Christmas trees will be scarcer, more expensive in 2018

There is expected to be a nationwide Christmas tree shortage this year, and you can blame the 2009 recession and a glut of trees a decade ago that drove many growers out of the business.

When the economy struggled, tree farmers cut back on plantings.  Those trees were set to come to market over the next few years.  That means while the demand is high in today's good economic times, the supply is low.

Fraser Fir Christmas trees in North Carolina and surrounding areas have reached a critically low level according to bulk tree buyers, leaving many Christmas tree farmers unable to fulfill orders.

The Garden Gates tree retailer in New Orleans uses North Carolina to supply its trees.

"Each farm we have surveyed in search of the 'perfect tree' has turned a 30-day process into a 6-month scavenger hunt," said landscape operations manager Jesse Edmondson. "This year has been more like a scene from Mission Impossible."

One North Carolina Christmas tree farm has even announced that it won't be open for people to come and cut their own tree down because they don't have enough.
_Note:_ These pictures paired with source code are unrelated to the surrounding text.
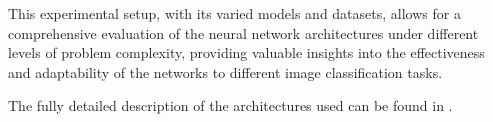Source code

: This experimental setup, with its varied models and datasets, allows for a comprehensive evaluation of the neural network architectures under different levels of problem complexity, providing valuable insights into the effectiveness and adaptability of the networks to different image classification tasks.

The fully detailed description of the architectures used can be found in .

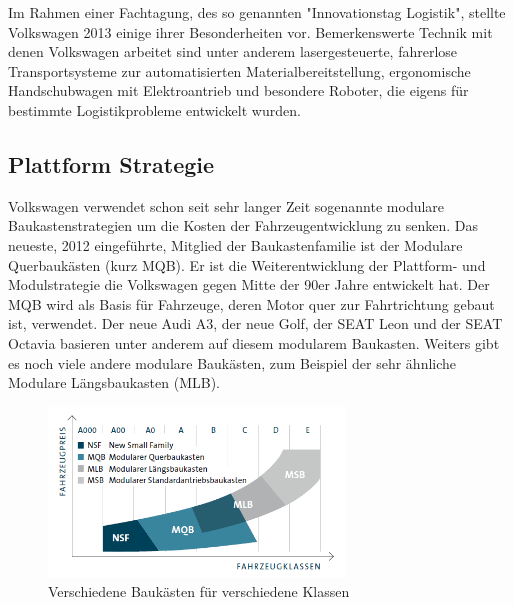 \documentclass[12pt]{article}
\begin{document}
Im Rahmen einer Fachtagung, des so genannten "Innovationstag Logistik", stellte Volkswagen 2013 einige ihrer Besonderheiten vor. Bemerkenswerte Technik mit denen Volkswagen arbeitet sind unter anderem lasergesteuerte, fahrerlose Transportsysteme zur automatisierten Materialbereitstellung, ergonomische Handschubwagen mit Elektroantrieb und besondere Roboter, die eigens für bestimmte Logistikprobleme entwickelt wurden.\cite{wolfsburg}
\subsection{Plattform Strategie}
Volkswagen verwendet schon seit sehr langer Zeit sogenannte modulare Baukastenstrategien um die Kosten der Fahrzeugentwicklung zu senken. Das neueste, 2012 eingeführte, Mitglied der Baukastenfamilie ist der Modulare Querbaukästen (kurz MQB). Er ist die Weiterentwicklung der Plattform- und Modulstrategie die Volkswagen gegen Mitte der 90er Jahre entwickelt hat. Der MQB wird als Basis für Fahrzeuge, deren Motor quer zur Fahrtrichtung gebaut ist, verwendet. Der neue Audi A3, der neue Golf, der SEAT Leon und der SEAT Octavia basieren unter anderem auf diesem modularem Baukasten. Weiters gibt es noch viele andere modulare Baukästen, zum Beispiel der sehr ähnliche Modulare Längsbaukasten (MLB).\cite{mqb}
\FloatBarrier
\begin{figure}[!h]
	\centering
	\includegraphics[width=0.7\textwidth]{images/MQB}
	\caption{Verschiedene Baukästen für verschiedene Klassen \cite{baukastengraph}}
\end{figure}\FloatBarrier\noindent
\end{document}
Reeve Ridge Christmas Tree Farm said:  "Our tree supply was depleted more quickly than we anticipated.  Those of you who have been visiting us for the last few years have likely noticed that our tree crop was getting quite small!"

The farm says it has new crops growing and it plan on re-opening when it has a good supply of trees.

It what is described as the largest Christmas tree auction in the world at Buffalo Valley Produce Auction in Pennsylvania, they were expecting prices to be up as much as 20 percent when as many as 50,000 baled Christmas trees were auctioned earlier this month.  That compares with up to 80,000 trees in some previous years.

American consumers are expected to buy 27 million trees this year.  Prices are expected to be higher with an average retail price of $75 per tree.